All days are nights to see till I see thee; and nights bright days when dreams do show me thee.
Almost every IT salary job I've ever seen had been no OT. Good places will give you comp time, lovely places will give you nothing, really lovely places will just expect it.

I'm very surprised to hear people itt get OT that often.

leper khan
Dec 28, 2010
Honest to god thinks Half Life 2 is a bad game. But at least he likes Monster Hunter.

Lockback posted:

Almost every IT salary job I've ever seen had been no OT. Good places will give you comp time, lovely places will give you nothing, really lovely places will just expect it.

I'm very surprised to hear people itt get OT that often.

Only time I got overtime was when I made below the state threshold in California. And even then, not all companies paid OT.

Wibla
Feb 16, 2011

Not everyone ITT lives and works in the US.

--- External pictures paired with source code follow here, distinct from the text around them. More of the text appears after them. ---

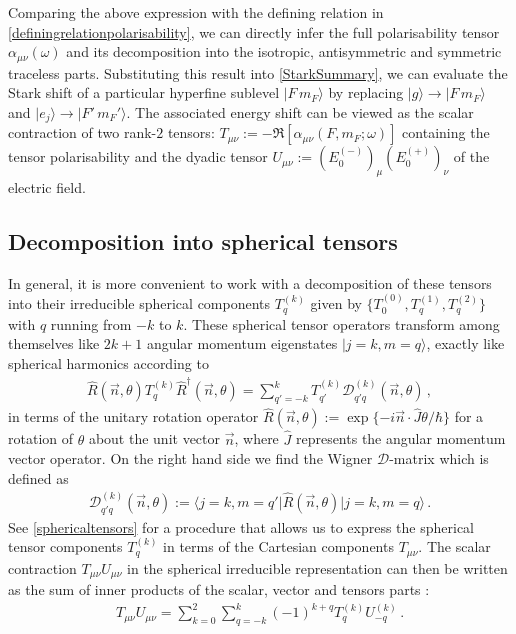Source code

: \documentclass[../Thesis-IJspeert.tex]{subfiles}
\begin{document}
Comparing the above expression with the defining relation in \autoref{definingrelationpolarisability}, we can directly infer the full polarisability tensor $\alpha_{\mu\nu}(\omega)$ and its decomposition into the isotropic, antisymmetric and symmetric traceless parts. Substituting this result into \autoref{StarkSummary}, we can evaluate the Stark shift of a particular hyperfine sublevel $\vert F\,m_F \rangle$ by replacing $\vert g \rangle \rightarrow \vert F\,m_F \rangle$ and $\vert e_j \rangle \rightarrow \vert F'\,m_F' \rangle$. The associated energy shift can be viewed as the scalar contraction of two rank-$2$ tensors: $T_{\mu\nu}:=-\Re [ \alpha_{\mu \nu}(F,m_F;\omega) ]$ containing the tensor polarisability and the dyadic tensor $U_{\mu\nu}:=( E_0^{(-)} )_\mu ( E_0^{(+)} )_\nu$ of the electric field.
\subsection{Decomposition into spherical tensors}
In general, it is more convenient to work with a decomposition of these tensors into their irreducible spherical components $T_q^{(k)}$ given by $\{T_0^{(0)}, T_{q}^{(1)}, T_{q}^{(2)}\}$ with $q$ running from $-k$ to $k$. These spherical tensor operators transform among themselves like $2k+1$ angular momentum eigenstates $\vert j = k, m = q\rangle$, exactly like spherical harmonics according to
\begin{align}
\hat{R}(\vec{n}, \theta)T_q^{(k)} \hat{R}^\dagger(\vec{n}, \theta)= \sum_{q'=-k}^{k} T_{q'}^{(k)}\mathcal{D}_{q'q}^{(k)}(\vec{n}, \theta)\,,
\end{align}
in terms of the unitary rotation operator $\hat{R}(\vec{n}, \theta):=\exp \{-i\vec{n}\cdot \hat{J}\theta/\hbar\}$ for a rotation of $\theta$ about the unit vector $\vec{n}$, where $\hat{J}$ represents the angular momentum vector operator. On the right hand side we find the Wigner $\mathcal{D}$-matrix which is defined as
\begin{align}
\mathcal{D}_{q'q}^{(k)}(\vec{n}, \theta):=\langle j=k, m=q' \vert \hat{R}(\vec{n}, \theta) \vert j=k, m=q \rangle\,.
\end{align}
See \autoref{sphericaltensors} for a procedure that allows us to express the spherical tensor components $T_q^{(k)}$ in terms of the Cartesian components $T_{\mu\nu}$. The scalar contraction $T_{\mu\nu}U_{\mu\nu}$ in the spherical irreducible representation can then be written as the sum of inner products of the scalar, vector and tensors parts \cite{Man2013}:
\begin{align}
\label{scalarcontraction}
	T_{\mu\nu} U_{\mu\nu} = 
	\sum_{k=0}^{2} \sum_{q=-k}^{k} (-1)^{k+q} T^{(k)}_q U^{(k)}_{-q}\,.
\end{align}
\end{document}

Some places actually have proper labour laws, that protect workers from being exploited :v:

Lockback
Sep 3, 2006

All days are nights to see till I see thee; and nights bright days when dreams do show me thee.

Wibla posted:

Not everyone ITT lives and works in the US.

Some places actually have proper labour laws, that protect workers from being exploited :v:

This is a good point. I should say in US Salaried IT jobs are unlikely to give you OT.

Hourly jobs should unless you're in the very narrow "Hourly Exempt" bucket, but that is a very rare designation.

gbut
Mar 28, 2008

😤I put the UN🇺🇳 in 🎊FUN🎉


Wibla posted:

Not everyone ITT lives and works in the US.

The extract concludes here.